Home » Concussive and Subconcussive Blows May Speed Up Aging of Brain, Studies Suggest

Concussive and Subconcussive Blows May Speed Up Aging of Brain, Studies Suggest

Limit hits

But the study, along with several others (most notably, by researchers at Purdue (2)), appears to provide additional support for those calling for limits to be placed on the amount of repetitive brain trauma exposure to which athletes playing contact and collision sports at the youth and high school level are exposed.   

The Purdue study, among others, shows that football players can experience as many as 1,000 impacts or more over the course of a single season, much of it in practices. The National Football League, the Ivy League, and, at the youth level, Pop Warner, have adopted rules limiting the number of full contact practices in an effort to reduce the number of subconcussive hits football players experience.

So far, however, such limits have not been adopted at the high school level, where four or five days per week of full contact practices are still the norm.

Concussion not a transient injury

Sport-related concussions has been traditionally viewed as a transient injury without long-term consequences, although the studies on this relationship are mixed, and the tests used were not designed to detect subtle long-term decline in cognitive performance after injury. Over the past several years, Broglio and his colleagues have wondered whether, if more sensitive cognitive measures were utlized, differences in cognitive function between those with and without a history of concussion might be detected.

Utilizing a particular aspect of electroencaphograms (EEG) known as event-related brain potentials (ERPs), and focusing within the ERP assessment on the ability of test subjects to attend to and discriminate between stimuli in the split second after stimulation (called the P3 response), Broglio found in a 2009 study(3) significant reductions in the amplitude of the P3b wave (a subcomponent of the P3 signal, which occurs in the brain in reaction to an expected but infrequent event) for those with a concussion history compared to those without a history of concussion.  They also found a significant reduction in the amplitude of the N2 component of ERP, which measures one's ability to monitor responses and inhibit inappropriate motor responses.  Both of these subtle yet statistically significant deficits were found in the concussed group despite a lack of significant clinical differences in results between groups on the ImPACT neurocognitive test.

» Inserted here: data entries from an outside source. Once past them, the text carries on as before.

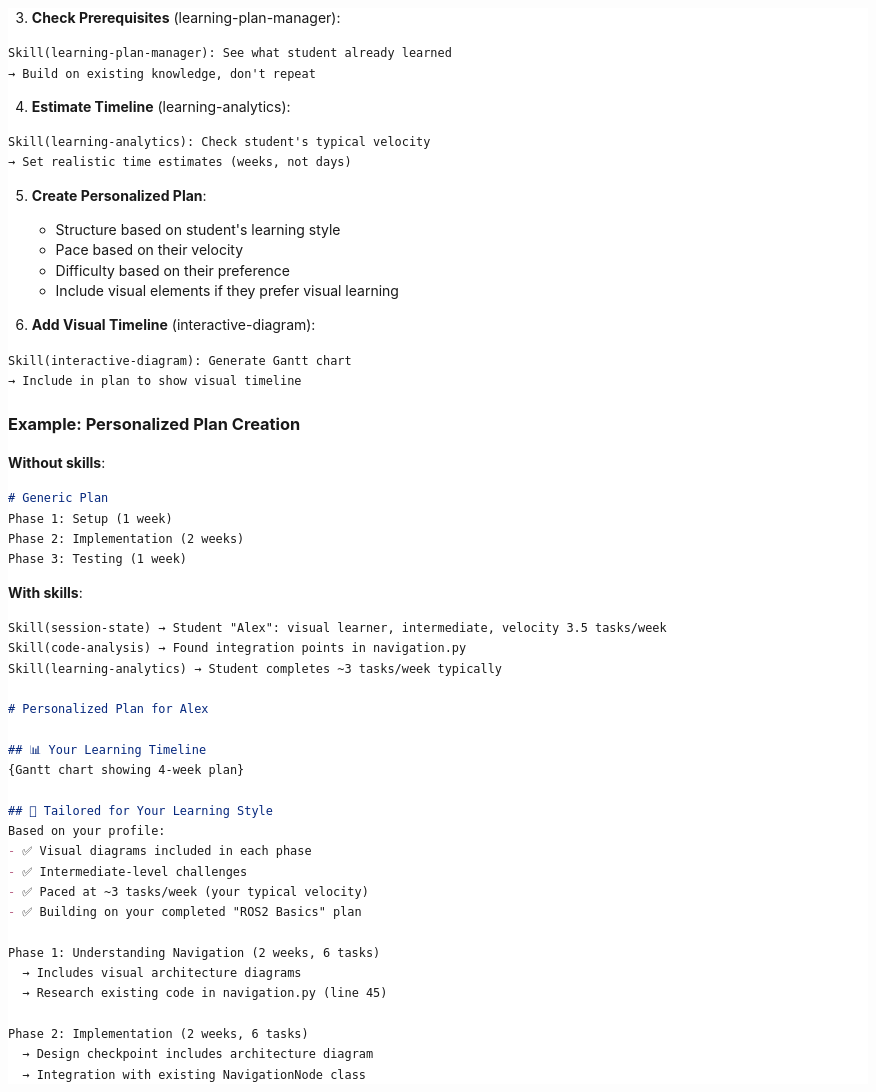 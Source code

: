 3. **Check Prerequisites** (learning-plan-manager):
```
Skill(learning-plan-manager): See what student already learned
→ Build on existing knowledge, don't repeat
```

4. **Estimate Timeline** (learning-analytics):
```
Skill(learning-analytics): Check student's typical velocity
→ Set realistic time estimates (weeks, not days)
```

5. **Create Personalized Plan**:
   - Structure based on student's learning style
   - Pace based on their velocity
   - Difficulty based on their preference
   - Include visual elements if they prefer visual learning

6. **Add Visual Timeline** (interactive-diagram):
```
Skill(interactive-diagram): Generate Gantt chart
→ Include in plan to show visual timeline
```

### Example: Personalized Plan Creation

**Without skills**:
```markdown
# Generic Plan
Phase 1: Setup (1 week)
Phase 2: Implementation (2 weeks)
Phase 3: Testing (1 week)
```

**With skills**:
```markdown
Skill(session-state) → Student "Alex": visual learner, intermediate, velocity 3.5 tasks/week
Skill(code-analysis) → Found integration points in navigation.py
Skill(learning-analytics) → Student completes ~3 tasks/week typically

# Personalized Plan for Alex

## 📊 Your Learning Timeline
{Gantt chart showing 4-week plan}

## 🎯 Tailored for Your Learning Style
Based on your profile:
- ✅ Visual diagrams included in each phase
- ✅ Intermediate-level challenges
- ✅ Paced at ~3 tasks/week (your typical velocity)
- ✅ Building on your completed "ROS2 Basics" plan

Phase 1: Understanding Navigation (2 weeks, 6 tasks)
  → Includes visual architecture diagrams
  → Research existing code in navigation.py (line 45)

Phase 2: Implementation (2 weeks, 6 tasks)
  → Design checkpoint includes architecture diagram
  → Integration with existing NavigationNode class
```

In a follow-up investigation (4), Broglio and his colleagues also found poorer response accuracy after an erroneous response among the previously concussed group, and that is as the number of concussions increased, the ability to self-correct declined.

In the most recent study (1), Broglio views the findings in the two 2009 studies as showing that "sport concussion can no longer be thought of as a transient injury resulting in a short-lived neurologic impairment" because  "the young adults evaluated in these investigations showed a decreased ability to maintain attentional resources toward infrequent, yet expected events; less ability to inhibit incorrect responses to their environment; and a lessened ability to recognize that they had made a mistake. This represents clear evidence that persistent electrophysiological changes do exist well beyond the acute injury stage." (1)

In addition, Broglio noted, the decreased ability to maintain attentional resources documented in young adults with a concussion history mimicked those seen in older adults transitioning from a stage of mild cognitive impairment to Alzheimer's disease.